Jones told police that he then proceeded to have sexual intercourse with Marianne Larousse in the passenger seat of his car, she on top, he seated beneath her. After intercourse, an argument had commenced, caused in part by a discussion of JD Herrin’s abuse and centering on whether or not Marianne Larousse was ashamed to be with him. Marianne had stormed off, but instead of taking her car she had run into the woods. Jones claimed that she started to laugh and called for him to follow her to the creek, but he was too angry with her to do so. Only after ten minutes had passed and she had failed to return did Jones follow her. He found her about one hundred feet down the trail. She was already dead. He claimed to have heard nothing in the intervening period: no screams, no sounds of struggle. He didn’t remember touching her body, but figured that he must have since he got blood on his hands. He also admitted that he must have handled the rock, which he later recalled as lying against the side of her head. He then went back to the bar and the police were called. He was interviewed by agents from SLED, the State Law Enforcement Division, initially without the benefit of a lawyer since he had not been arrested or charged with any crime. After the interview, he was arrested on suspicion of the murder of Marianne Larousse. He was given a court-appointed lawyer, who later stepped aside in favor of Elliot Norton.

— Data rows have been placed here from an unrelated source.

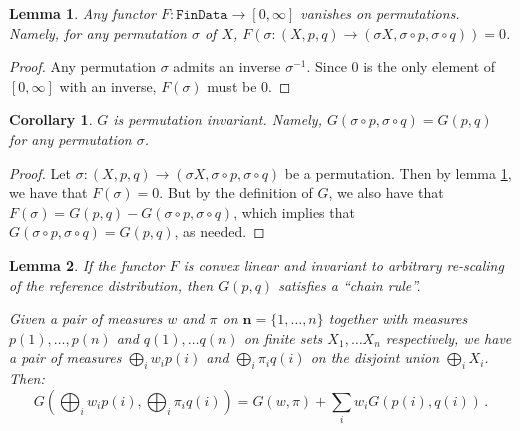 \documentclass{article}
\newtheorem{lemma}{Lemma}
\newtheorem{corollary}{Corollary}
\begin{document}
\begin{lemma} \label{vanishes_on_permutations}
    Any functor $F:\texttt{FinData}\rightarrow [0, \infty]$ vanishes on permutations. Namely, for any permutation $\sigma$ of $X$, $F(\sigma: (X, p, q) \rightarrow (\sigma X, \sigma \circ p, \sigma \circ q)) = 0$.
\end{lemma}
\begin{proof}
    Any permutation $\sigma$ admits an inverse $\sigma^{-1}$. Since $0$ is the only element of $[0, \infty]$ with an inverse, $F(\sigma)$ must be $0$.
\end{proof}
\begin{corollary}
    $G$ is permutation invariant. Namely, $G(\sigma\circ p, \sigma\circ q) = G(p, q)$ for any permutation $\sigma$.
\end{corollary}
\begin{proof}
    Let $\sigma: (X, p, q) \rightarrow (\sigma X, \sigma \circ p, \sigma \circ q)$ be a permutation. Then by lemma \ref{vanishes_on_permutations}, we have that $F(\sigma) = 0$. But by the definition of $G$, we also have that $F(\sigma) = G(p, q) - G(\sigma \circ p, \sigma \circ q)$, which implies that $G(\sigma \circ p, \sigma \circ q) = G(p, q)$, as needed.
\end{proof}

\begin{lemma}
    If the functor $F$ is convex linear and invariant to arbitrary re-scaling of the reference distribution, then $G(p, q)$ satisfies a ``chain rule''.
    
    Given a pair of measures $w$ and $\pi$ on $\mathbf{n} = \{{1, \ldots, n}\}$ together with measures $p(1), \ldots, p(n)$ and $q(1), \ldots q(n)$ on finite sets $X_1, \ldots X_n$ respectively, we have a pair of measures $\bigoplus_i w_i p(i)$ and $\bigoplus_i \pi_i q(i)$ on the disjoint union $\bigoplus_i X_i$. Then:
    \begin{equation} \label{chainrule}
        G\left(\bigoplus_i w_i p(i), \bigoplus_i \pi_i q(i)\right) = G(w, \pi) + \sum_i w_i G(p(i), q(i))\,.
    \end{equation}
\end{lemma}
\end{document}
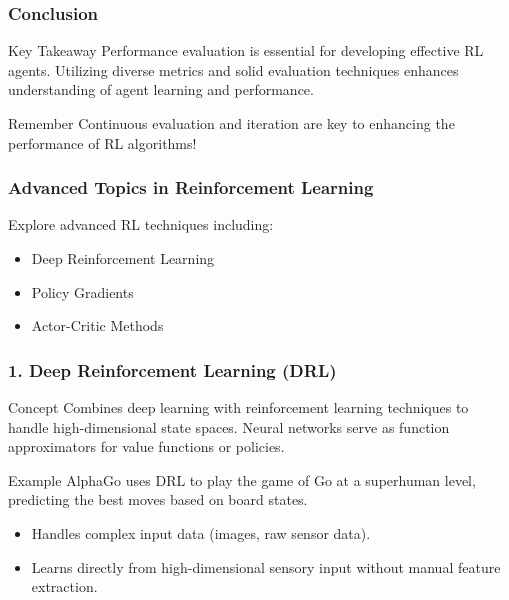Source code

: \documentclass[aspectratio=169]{beamer}
\begin{document}
\begin{frame}[fragile]
    \frametitle{Conclusion}
    \begin{block}{Key Takeaway}
        Performance evaluation is essential for developing effective RL agents. Utilizing diverse metrics and solid evaluation techniques enhances understanding of agent learning and performance.
    \end{block}
    \begin{block}{Remember}
        Continuous evaluation and iteration are key to enhancing the performance of RL algorithms!
    \end{block}
\end{frame}

\begin{frame}[fragile]
    \frametitle{Advanced Topics in Reinforcement Learning}
    Explore advanced RL techniques including:
    \begin{itemize}
        \item Deep Reinforcement Learning
        \item Policy Gradients
        \item Actor-Critic Methods
    \end{itemize}
\end{frame}

\begin{frame}[fragile]
    \frametitle{1. Deep Reinforcement Learning (DRL)}
    \begin{block}{Concept}
        Combines deep learning with reinforcement learning techniques to handle high-dimensional state spaces. Neural networks serve as function approximators for value functions or policies.
    \end{block}
    
    \begin{block}{Example}
        AlphaGo uses DRL to play the game of Go at a superhuman level, predicting the best moves based on board states.
    \end{block}

    \begin{itemize}
        \item Handles complex input data (images, raw sensor data).
        \item Learns directly from high-dimensional sensory input without manual feature extraction.
    \end{itemize}
\end{frame}
\end{document}
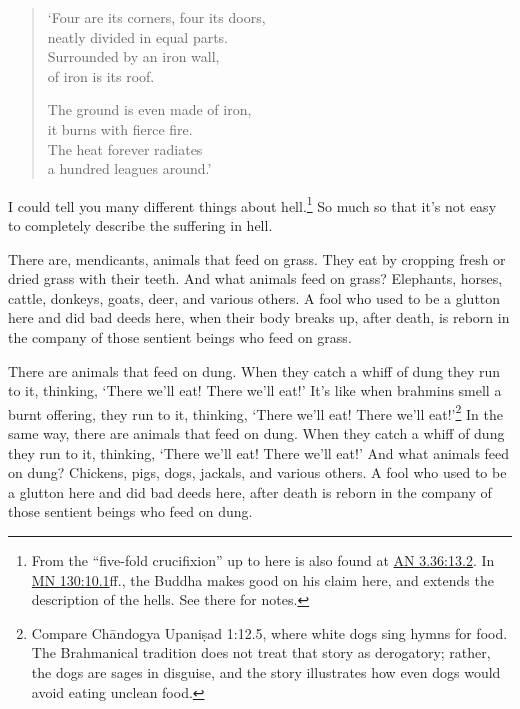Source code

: \documentclass[12pt,openany]{book}%
\begin{document}
\begin{verse}%
‘Four are its corners, four its doors, \\
neatly divided in equal parts. \\
Surrounded by an iron wall, \\
of iron is its roof. 

The ground is even made of iron, \\
it burns with fierce fire. \\
The heat forever radiates \\
a hundred leagues around.’ 

%
\end{verse}

I could tell you many different things about hell.\footnote{From the “five-fold crucifixion” up to here is also found at \href{https://suttacentral.net/an3.36/en/sujato\#13.2}{AN 3.36:13.2}. In \href{https://suttacentral.net/mn130/en/sujato\#10.1}{MN 130:10.1}ff., the Buddha makes good on his claim here, and extends the description of the hells. See there for notes. } So much so that it’s not easy to completely describe the suffering in hell. 

There are, mendicants, animals that feed on grass. They eat by cropping fresh or dried grass with their teeth. And what animals feed on grass? Elephants, horses, cattle, donkeys, goats, deer, and various others. A fool who used to be a glutton here and did bad deeds here, when their body breaks up, after death, is reborn in the company of those sentient beings who feed on grass. 

There are animals that feed on dung. When they catch a whiff of dung they run to it, thinking, ‘There we’ll eat! There we’ll eat!’ It’s like when brahmins smell a burnt offering, they run to it, thinking, ‘There we’ll eat! There we’ll eat!’\footnote{Compare \textsanskrit{Chāndogya} \textsanskrit{Upaniṣad} 1:12.5, where white dogs sing hymns for food. The Brahmanical tradition does not treat that story as derogatory; rather, the dogs are sages in disguise, and the story illustrates how even dogs would avoid eating unclean food. } In the same way, there are animals that feed on dung. When they catch a whiff of dung they run to it, thinking, ‘There we’ll eat! There we’ll eat!’ And what animals feed on dung? Chickens, pigs, dogs, jackals, and various others. A fool who used to be a glutton here and did bad deeds here, after death is reborn in the company of those sentient beings who feed on dung. 
\end{document}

And that was where I came in.
I ran my fingers gently across her face, the indentations in the photographic paper like the pores on her skin. I’m sorry, I thought. I didn’t know you. I have no way of telling if you were a good person or a bad one. If I had met you, encountered you in a bar or sat beside you in a coffee shop, would we have got on together, even if only in that small, passing way in which two lives may briefly interlock before continuing, somehow both altered yet unchanged, on their own paths, one of those small, flickering moments of contact between strangers that make this life liveable? I suspect not. We were, I think, very different. But you did not deserve to end your life in this way and, if I could, I would have intervened to stop what occurred, even at the risk of my own life, because I could not have stood by and allowed even you, a stranger, to suffer. Now I will try to retrace your steps, to understand what led you to this place, to rest at last among crushed lilies, the night insects drowning in your blood.
I’m sorry that I have to do this thing. People will be hurt by my intervention, and elements of your past may be revealed that you might have wished to remain undisclosed. All I can promise you is that whoever did this will not walk away and will not be allowed to go unpunished because of any action that I may take.
In all of this, I will remember you.
In all of this, you will not be forgotten.